Records from a dataset:
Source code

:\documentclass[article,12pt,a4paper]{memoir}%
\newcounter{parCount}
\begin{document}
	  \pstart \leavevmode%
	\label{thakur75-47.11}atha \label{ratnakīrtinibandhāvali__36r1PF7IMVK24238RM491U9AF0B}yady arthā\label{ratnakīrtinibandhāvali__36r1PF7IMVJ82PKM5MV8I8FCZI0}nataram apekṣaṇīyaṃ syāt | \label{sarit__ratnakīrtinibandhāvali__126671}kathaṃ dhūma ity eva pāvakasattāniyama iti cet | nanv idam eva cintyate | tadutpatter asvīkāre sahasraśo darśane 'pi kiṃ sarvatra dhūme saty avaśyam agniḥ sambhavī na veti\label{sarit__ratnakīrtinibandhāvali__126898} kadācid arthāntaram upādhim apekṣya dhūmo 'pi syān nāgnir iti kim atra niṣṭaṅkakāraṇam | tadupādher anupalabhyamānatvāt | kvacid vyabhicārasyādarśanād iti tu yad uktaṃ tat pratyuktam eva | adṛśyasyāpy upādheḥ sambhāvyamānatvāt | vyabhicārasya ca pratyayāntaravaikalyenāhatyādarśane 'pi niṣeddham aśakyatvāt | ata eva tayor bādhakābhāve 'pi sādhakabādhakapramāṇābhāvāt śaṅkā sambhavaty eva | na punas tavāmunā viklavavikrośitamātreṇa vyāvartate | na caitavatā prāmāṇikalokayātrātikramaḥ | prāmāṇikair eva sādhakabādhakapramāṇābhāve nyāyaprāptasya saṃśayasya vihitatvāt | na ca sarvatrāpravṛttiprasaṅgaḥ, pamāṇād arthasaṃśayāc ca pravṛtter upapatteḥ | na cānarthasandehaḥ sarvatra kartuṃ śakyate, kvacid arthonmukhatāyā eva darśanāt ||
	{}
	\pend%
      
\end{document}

### PROBLEM TO SOLVE
Repeat each entry exactly as it was given.

### RESULT OF THE TASK
Source code

:\documentclass[article,12pt,a4paper]{memoir}%
\newcounter{parCount}
\begin{document}
	  \pstart \leavevmode%
	\label{thakur75-47.11}atha \label{ratnakīrtinibandhāvali__36r1PF7IMVK24238RM491U9AF0B}yady arthā\label{ratnakīrtinibandhāvali__36r1PF7IMVJ82PKM5MV8I8FCZI0}nataram apekṣaṇīyaṃ syāt | \label{sarit__ratnakīrtinibandhāvali__126671}kathaṃ dhūma ity eva pāvakasattāniyama iti cet | nanv idam eva cintyate | tadutpatter asvīkāre sahasraśo darśane 'pi kiṃ sarvatra dhūme saty avaśyam agniḥ sambhavī na veti\label{sarit__ratnakīrtinibandhāvali__126898} kadācid arthāntaram upādhim apekṣya dhūmo 'pi syān nāgnir iti kim atra niṣṭaṅkakāraṇam | tadupādher anupalabhyamānatvāt | kvacid vyabhicārasyādarśanād iti tu yad uktaṃ tat pratyuktam eva | adṛśyasyāpy upādheḥ sambhāvyamānatvāt | vyabhicārasya ca pratyayāntaravaikalyenāhatyādarśane 'pi niṣeddham aśakyatvāt | ata eva tayor bādhakābhāve 'pi sādhakabādhakapramāṇābhāvāt śaṅkā sambhavaty eva | na punas tavāmunā viklavavikrośitamātreṇa vyāvartate | na caitavatā prāmāṇikalokayātrātikramaḥ | prāmāṇikair eva sādhakabādhakapramāṇābhāve nyāyaprāptasya saṃśayasya vihitatvāt | na ca sarvatrāpravṛttiprasaṅgaḥ, pamāṇād arthasaṃśayāc ca pravṛtter upapatteḥ | na cānarthasandehaḥ sarvatra kartuṃ śakyate, kvacid arthonmukhatāyā eva darśanāt ||
	{}
	\pend%
      
\end{document}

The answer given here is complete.